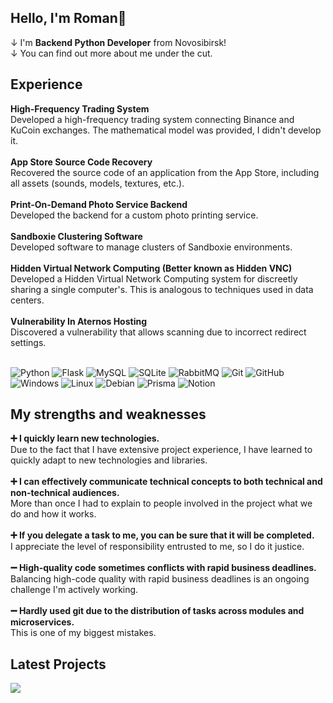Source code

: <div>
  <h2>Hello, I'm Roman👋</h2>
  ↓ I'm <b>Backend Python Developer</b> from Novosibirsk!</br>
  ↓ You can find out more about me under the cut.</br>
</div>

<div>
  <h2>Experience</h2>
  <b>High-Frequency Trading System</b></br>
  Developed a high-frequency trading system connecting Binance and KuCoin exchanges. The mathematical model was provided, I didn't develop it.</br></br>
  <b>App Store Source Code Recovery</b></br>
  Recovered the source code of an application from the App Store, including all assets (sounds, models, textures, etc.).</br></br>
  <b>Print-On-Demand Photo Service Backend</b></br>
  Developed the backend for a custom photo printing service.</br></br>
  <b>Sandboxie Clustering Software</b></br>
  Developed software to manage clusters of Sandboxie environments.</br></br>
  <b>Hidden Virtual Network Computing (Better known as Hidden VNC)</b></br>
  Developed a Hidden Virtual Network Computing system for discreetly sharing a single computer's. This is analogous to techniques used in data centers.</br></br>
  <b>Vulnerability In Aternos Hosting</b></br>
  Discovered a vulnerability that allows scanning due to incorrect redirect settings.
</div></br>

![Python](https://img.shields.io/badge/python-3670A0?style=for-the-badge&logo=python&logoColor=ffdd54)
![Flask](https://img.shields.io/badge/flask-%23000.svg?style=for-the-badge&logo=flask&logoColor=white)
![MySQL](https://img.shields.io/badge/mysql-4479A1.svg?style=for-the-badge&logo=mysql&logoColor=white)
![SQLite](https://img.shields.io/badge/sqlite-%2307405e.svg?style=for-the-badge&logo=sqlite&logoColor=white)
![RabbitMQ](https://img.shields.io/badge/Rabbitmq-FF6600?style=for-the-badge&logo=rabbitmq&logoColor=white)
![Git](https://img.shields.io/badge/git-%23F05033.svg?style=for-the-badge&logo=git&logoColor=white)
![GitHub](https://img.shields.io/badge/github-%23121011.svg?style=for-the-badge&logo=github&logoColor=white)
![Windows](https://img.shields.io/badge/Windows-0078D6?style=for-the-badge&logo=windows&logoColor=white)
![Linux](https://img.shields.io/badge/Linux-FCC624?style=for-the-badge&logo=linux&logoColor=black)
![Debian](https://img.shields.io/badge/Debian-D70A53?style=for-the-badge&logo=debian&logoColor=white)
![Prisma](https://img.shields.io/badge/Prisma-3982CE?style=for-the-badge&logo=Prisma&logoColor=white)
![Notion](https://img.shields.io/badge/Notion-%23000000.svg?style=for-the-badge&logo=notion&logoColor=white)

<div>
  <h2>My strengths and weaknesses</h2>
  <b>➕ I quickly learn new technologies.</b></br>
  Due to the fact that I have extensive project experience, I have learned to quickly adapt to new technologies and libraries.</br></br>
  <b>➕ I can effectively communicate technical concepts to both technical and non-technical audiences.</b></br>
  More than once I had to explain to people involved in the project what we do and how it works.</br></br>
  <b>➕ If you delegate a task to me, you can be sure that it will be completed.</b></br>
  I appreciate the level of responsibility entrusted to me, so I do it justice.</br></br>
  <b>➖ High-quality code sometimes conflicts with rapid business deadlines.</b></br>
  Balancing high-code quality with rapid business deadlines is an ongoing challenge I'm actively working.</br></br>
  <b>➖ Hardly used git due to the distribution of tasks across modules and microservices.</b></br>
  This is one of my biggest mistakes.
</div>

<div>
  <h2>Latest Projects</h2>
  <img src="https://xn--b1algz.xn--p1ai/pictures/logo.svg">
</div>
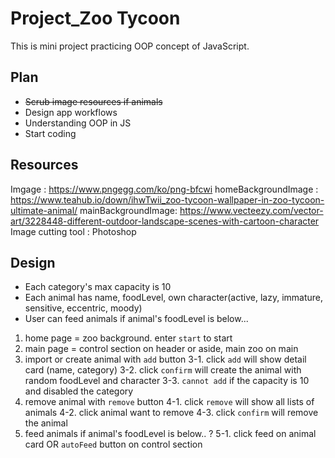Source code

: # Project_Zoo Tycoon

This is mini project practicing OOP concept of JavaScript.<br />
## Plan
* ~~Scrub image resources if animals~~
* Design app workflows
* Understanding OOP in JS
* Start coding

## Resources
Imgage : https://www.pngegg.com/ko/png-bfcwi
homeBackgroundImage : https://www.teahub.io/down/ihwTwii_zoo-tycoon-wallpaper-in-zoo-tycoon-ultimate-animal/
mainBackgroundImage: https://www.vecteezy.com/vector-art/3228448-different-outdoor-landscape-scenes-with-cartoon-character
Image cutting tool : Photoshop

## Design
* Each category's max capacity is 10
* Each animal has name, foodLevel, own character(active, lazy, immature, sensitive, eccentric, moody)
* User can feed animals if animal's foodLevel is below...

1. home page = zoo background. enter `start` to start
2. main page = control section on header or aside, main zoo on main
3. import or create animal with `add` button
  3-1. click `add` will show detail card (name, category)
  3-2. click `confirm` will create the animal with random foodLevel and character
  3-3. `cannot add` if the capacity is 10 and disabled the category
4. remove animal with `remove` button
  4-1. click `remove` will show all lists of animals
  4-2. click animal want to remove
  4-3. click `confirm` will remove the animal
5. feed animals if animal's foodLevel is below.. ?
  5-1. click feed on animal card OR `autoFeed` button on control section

## [Work request]
Within the material above, extract exactly the lines that start at the line containing "sensitive, eccentric, moody)" and stop after the line containing "5. feed animals", and only those.

## [Solved problem]
* Each animal has name, foodLevel, own character(active, lazy, immature, sensitive, eccentric, moody)
* User can feed animals if animal's foodLevel is below...

1. home page = zoo background. enter `start` to start
2. main page = control section on header or aside, main zoo on main
3. import or create animal with `add` button
  3-1. click `add` will show detail card (name, category)
  3-2. click `confirm` will create the animal with random foodLevel and character
  3-3. `cannot add` if the capacity is 10 and disabled the category
4. remove animal with `remove` button
  4-1. click `remove` will show all lists of animals
  4-2. click animal want to remove
  4-3. click `confirm` will remove the animal
5. feed animals if animal's foodLevel is below.. ?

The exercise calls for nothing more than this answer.